Interview : Héléna Coupette
Photos : Vittorio-Bettini

Solaire, lumineuse, poétique… On pourrait multiplier sans fin les synonymes tant la musique de Kid Francescoli nous évoque un milliers d’images mentales. Pourtant, dès les premières écoutes, elle résonne comme une évidence. Le soleil, donc et la lumière, deux éléments indissociables du Marseillais, dont les influences imprègnent forcément ce nouvel album Lovers. Si on l’avait quitté en duo avec son amoureuse Julia Minkin, présente sur With Julia et Play Me Again, Matthieu Hocine nous revient entouré de voix féminines. Nassee, Samantha, Sarah Rebecca ou encore Ioni. Un peu Lover ? Sans doute.

Comment as-tu écrit cet album ?

Il s’est fait de manière assez habituelle. J’ai commencé la musique en studio, où je passe le plus clair de mon temps. La dernière tournée a duré quasiment deux ans, nous avons eu beaucoup de dates et nous sommes allés jouer très loin : au Liban, à Jakarta, en Allemagne. De fait, chaque retour à Marseille était très inspirant, revoir la ville comme je l’avais quitté, le soleil… Marseille a été ma principale source d’inspiration, en écoutant de la musique sur la route, en rentrant en studio à la fin des week-ends et en composant.

Justement, quelles ont été tes références ? Quelles musiques t’ont suivi ?

J’ai toujours écouté beaucoup de musique pendant le processus de composition.

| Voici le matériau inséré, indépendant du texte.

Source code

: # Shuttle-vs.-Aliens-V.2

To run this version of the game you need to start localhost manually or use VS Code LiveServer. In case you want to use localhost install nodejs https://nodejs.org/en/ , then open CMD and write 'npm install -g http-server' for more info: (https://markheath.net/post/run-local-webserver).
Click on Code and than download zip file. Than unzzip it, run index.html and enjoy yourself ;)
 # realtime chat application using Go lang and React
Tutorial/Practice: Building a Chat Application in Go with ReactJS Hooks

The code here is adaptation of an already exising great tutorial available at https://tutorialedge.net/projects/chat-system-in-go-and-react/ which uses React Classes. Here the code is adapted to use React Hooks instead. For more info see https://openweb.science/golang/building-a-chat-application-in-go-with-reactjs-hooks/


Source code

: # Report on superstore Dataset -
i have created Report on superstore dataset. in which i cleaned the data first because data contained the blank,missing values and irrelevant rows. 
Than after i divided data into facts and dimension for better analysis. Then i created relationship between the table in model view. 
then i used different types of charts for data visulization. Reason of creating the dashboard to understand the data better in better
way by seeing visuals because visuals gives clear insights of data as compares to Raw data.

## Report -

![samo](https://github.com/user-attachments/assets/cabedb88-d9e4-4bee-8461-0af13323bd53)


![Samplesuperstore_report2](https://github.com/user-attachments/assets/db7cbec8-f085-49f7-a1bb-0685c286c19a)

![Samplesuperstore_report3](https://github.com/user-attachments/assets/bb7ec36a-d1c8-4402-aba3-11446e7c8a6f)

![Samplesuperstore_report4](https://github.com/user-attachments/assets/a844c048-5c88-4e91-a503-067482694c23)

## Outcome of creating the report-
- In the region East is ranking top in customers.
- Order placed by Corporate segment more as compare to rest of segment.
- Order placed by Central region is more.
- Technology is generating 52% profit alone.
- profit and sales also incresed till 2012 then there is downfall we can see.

Cette fois, j’ai voulu tenter quelque chose de différent car, j’ai le sentiment que, parfois, cela a tendance à fausser la façon de composer. On veut toujours explorer plusieurs pistes en même temps, en se disant : « je dois faire comme ça, en harmonie avec ce que j’ai écouté ce matin ».

Je me suis dirigé vers des choses que je ne connaissais pas, des sons qui ne pouvaient pas m’inspirer pour écrire comme de l’ambiente, du classique, du jazz. Des styles avec lesquels je ne suis pas trop familier et qui ont plus été des accompagnements. Mon écoute s’est faite plus distraite, moins analytique.

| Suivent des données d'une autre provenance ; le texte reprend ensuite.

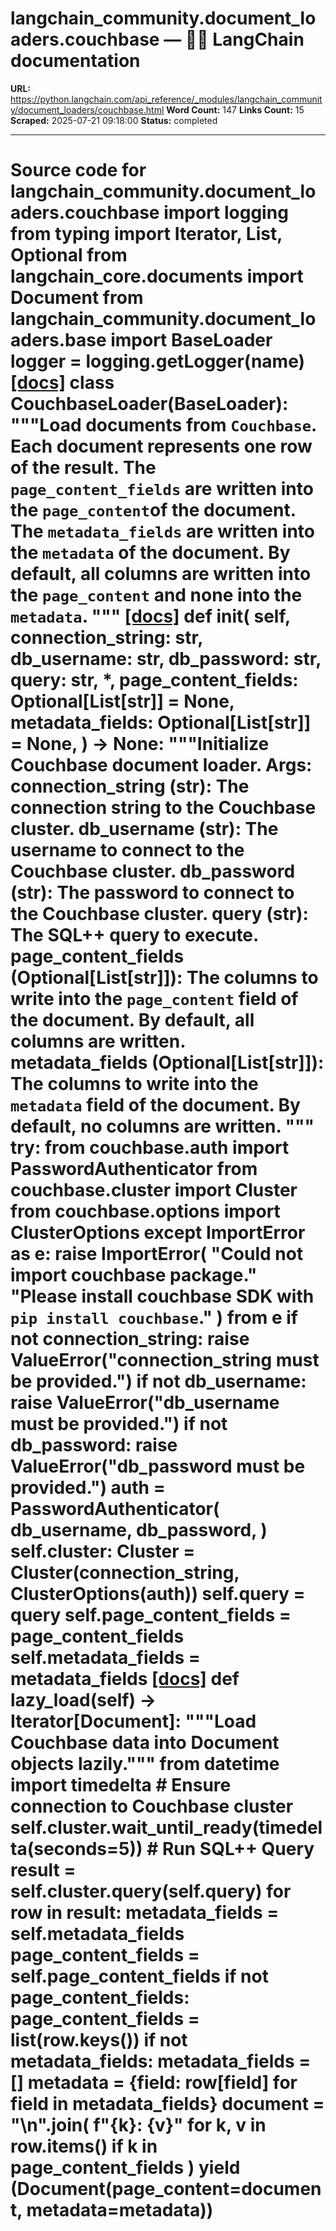 # langchain_community.document_loaders.couchbase — 🦜🔗 LangChain  documentation

**URL:** https://python.langchain.com/api_reference/_modules/langchain_community/document_loaders/couchbase.html
**Word Count:** 147
**Links Count:** 15
**Scraped:** 2025-07-21 09:18:00
**Status:** completed

---

# Source code for langchain\_community.document\_loaders.couchbase               import logging     from typing import Iterator, List, Optional          from langchain_core.documents import Document          from langchain_community.document_loaders.base import BaseLoader          logger = logging.getLogger(__name__)                              [[docs]](https://python.langchain.com/api_reference/community/document_loaders/langchain_community.document_loaders.couchbase.CouchbaseLoader.html#langchain_community.document_loaders.couchbase.CouchbaseLoader)     class CouchbaseLoader(BaseLoader):         """Load documents from `Couchbase`.              Each document represents one row of the result. The `page_content_fields` are         written into the `page_content`of the document. The `metadata_fields` are written         into the `metadata` of the document. By default, all columns are written into         the `page_content` and none into the `metadata`.         """                         [[docs]](https://python.langchain.com/api_reference/community/document_loaders/langchain_community.document_loaders.couchbase.CouchbaseLoader.html#langchain_community.document_loaders.couchbase.CouchbaseLoader.__init__)         def __init__(             self,             connection_string: str,             db_username: str,             db_password: str,             query: str,             *,             page_content_fields: Optional[List[str]] = None,             metadata_fields: Optional[List[str]] = None,         ) -> None:             """Initialize Couchbase document loader.                  Args:                 connection_string (str): The connection string to the Couchbase cluster.                 db_username (str): The username to connect to the Couchbase cluster.                 db_password (str): The password to connect to the Couchbase cluster.                 query (str): The SQL++ query to execute.                 page_content_fields (Optional[List[str]]): The columns to write into the                     `page_content` field of the document. By default, all columns are                     written.                 metadata_fields (Optional[List[str]]): The columns to write into the                     `metadata` field of the document. By default, no columns are written.             """             try:                 from couchbase.auth import PasswordAuthenticator                 from couchbase.cluster import Cluster                 from couchbase.options import ClusterOptions             except ImportError as e:                 raise ImportError(                     "Could not import couchbase package."                     "Please install couchbase SDK with `pip install couchbase`."                 ) from e             if not connection_string:                 raise ValueError("connection_string must be provided.")                  if not db_username:                 raise ValueError("db_username must be provided.")                  if not db_password:                 raise ValueError("db_password must be provided.")                  auth = PasswordAuthenticator(                 db_username,                 db_password,             )                  self.cluster: Cluster = Cluster(connection_string, ClusterOptions(auth))             self.query = query             self.page_content_fields = page_content_fields             self.metadata_fields = metadata_fields                                        [[docs]](https://python.langchain.com/api_reference/community/document_loaders/langchain_community.document_loaders.couchbase.CouchbaseLoader.html#langchain_community.document_loaders.couchbase.CouchbaseLoader.lazy_load)         def lazy_load(self) -> Iterator[Document]:             """Load Couchbase data into Document objects lazily."""             from datetime import timedelta                  # Ensure connection to Couchbase cluster             self.cluster.wait_until_ready(timedelta(seconds=5))                  # Run SQL++ Query             result = self.cluster.query(self.query)             for row in result:                 metadata_fields = self.metadata_fields                 page_content_fields = self.page_content_fields                      if not page_content_fields:                     page_content_fields = list(row.keys())                      if not metadata_fields:                     metadata_fields = []                      metadata = {field: row[field] for field in metadata_fields}                      document = "\n".join(                     f"{k}: {v}" for k, v in row.items() if k in page_content_fields                 )                      yield (Document(page_content=document, metadata=metadata))
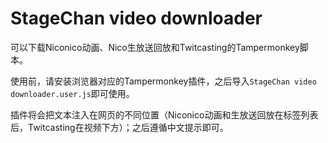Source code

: # StageChan video downloader

可以下载Niconico动画、Nico生放送回放和Twitcasting的Tampermonkey脚本。

使用前，请安装浏览器对应的Tampermonkey插件，之后导入`StageChan video downloader.user.js`即可使用。

插件将会把文本注入在网页的不同位置（Niconico动画和生放送回放在标签列表后，Twitcasting在视频下方）；之后遵循中文提示即可。
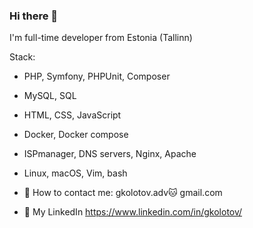 
### Hi there 👋

I'm full-time developer from Estonia (Tallinn)

Stack:
 - PHP, Symfony, PHPUnit, Composer
 - MySQL, SQL
 - HTML, CSS, JavaScript
 - Docker, Docker compose
 - ISPmanager, DNS servers, Nginx, Apache
 - Linux, macOS, Vim, bash

- 📌 How to contact me: gkolotov.adv🐱 gmail.com
- 📌 My LinkedIn https://www.linkedin.com/in/gkolotov/

<!--
**kolotov/kolotov** is a ✨ _special_ ✨ repository because its `README.md` (this file) appears on your GitHub profile.

Here are some ideas to get you started:

- 🔭 I’m currently working on ...
- 🌱 I’m currently learning ...
- 👯 I’m looking to collaborate on ...
- 🤔 I’m looking for help with ...
- 💬 Ask me about ...
- 📫 How to reach me: ...
- 😄 Pronouns: ...
- ⚡ Fun fact: ...
-->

« Pendant longtemps, j’ai eu envie d’explorer le monde »

L’album est très solaire et lumineux. C’est l’effet de Marseille ?

Tu l’as ressenti comme ça aussi ? (rires). Pendant longtemps, et particulièrement pour les deux derniers albums, j’ai eu envie d’explorer le monde. Je pensais que je ne pouvais pas trouver l’inspiration à Marseille, avec cette nécessité de devoir partir pour être enthousiaste musicalement.

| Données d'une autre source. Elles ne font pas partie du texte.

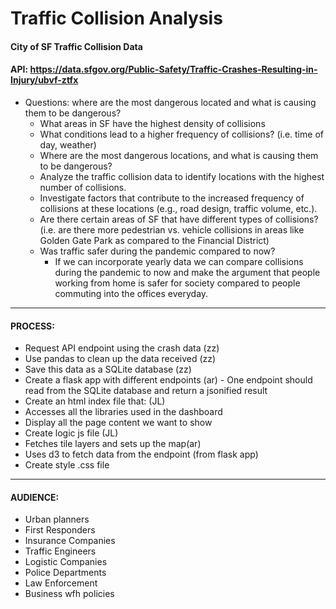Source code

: # Traffic Collision Analysis
#### City of SF Traffic Collision Data 
#### API: https://data.sfgov.org/Public-Safety/Traffic-Crashes-Resulting-in-Injury/ubvf-ztfx 
- Questions: where are the most dangerous located and what is causing them to be dangerous?
    - What areas in SF have the highest density of collisions
    - What conditions lead to a higher frequency of collisions? (i.e. time of day, weather)
    - Where are the most dangerous locations, and what is causing them to be dangerous?
    - Analyze the traffic collision data to identify locations with the highest number of collisions.
    - Investigate factors that contribute to the increased frequency of collisions at these locations (e.g., road design, traffic volume, etc.).
    - Are there certain areas of SF that have different types of collisions? (i.e. are there more pedestrian vs. vehicle collisions in areas like Golden Gate Park as compared to the Financial District)
    - Was traffic safer during the pandemic compared to now? 
        - If we can incorporate yearly data we can compare collisions during the pandemic to now and make the argument that people working from home is safer for society compared to people commuting into the offices everyday.
--------------
#### PROCESS:
 - Request API endpoint using the crash data (zz)
 - Use pandas to clean up the data received (zz)
 - Save this data as a SQLite database (zz)
 - Create a flask app with different endpoints (ar)
        - One endpoint should read from the SQLite database and return a jsonified result
 - Create an html index file that: (JL)
 - Accesses all the libraries used in the dashboard
 - Display all the page content we want to show
 - Create logic js file (JL)
 - Fetches tile layers and sets up the map(ar)
 - Uses d3 to fetch data from the endpoint (from flask app)
 - Create style .css file
--------------
#### AUDIENCE:
 - Urban planners
 - First Responders
 - Insurance Companies
 - Traffic Engineers
 - Logistic Companies
 - Police Departments
 - Law Enforcement
 - Business wfh policies
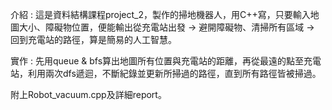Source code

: <p>介紹 : 這是資料結構課程project_2，製作的掃地機器人，用C++寫，只要輸入地圖大小、障礙物位置，便能輸出從充電站出發 -> 避開障礙物、清掃所有區域 -> 回到充電站的路徑，算是簡易的人工智慧。<p>
<p>實作 : 先用queue & bfs算出地圖所有位置與充電站的距離，再從最遠的點至充電站，利用兩次dfs遞迴，不斷紀錄並更新所掃過的路徑，直到所有路徑皆被掃過。<p>
<p>附上Robot_vacuum.cpp及詳細report。<p>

Pour Lovers, ça a été l’inverse. Quand je suis rentrée à Marseille après la tournée, je me suis rendu compte de ce que j’avais sous les yeux, de l’apaisement que me procurait ma vie ici. La mer, le soleil et surtout la lumière. Une lumière que tu ne trouves pas ailleurs dans le monde. Forcément, l’album a ce côté un peu méditerranéen et rêveur.

Sur tes deux précédents albums (Play Me Again et With Julia), tu évoquais ton histoire d’amour avec Julia Minkin. Comment ta vie personnelle influe sur le processus créatif ?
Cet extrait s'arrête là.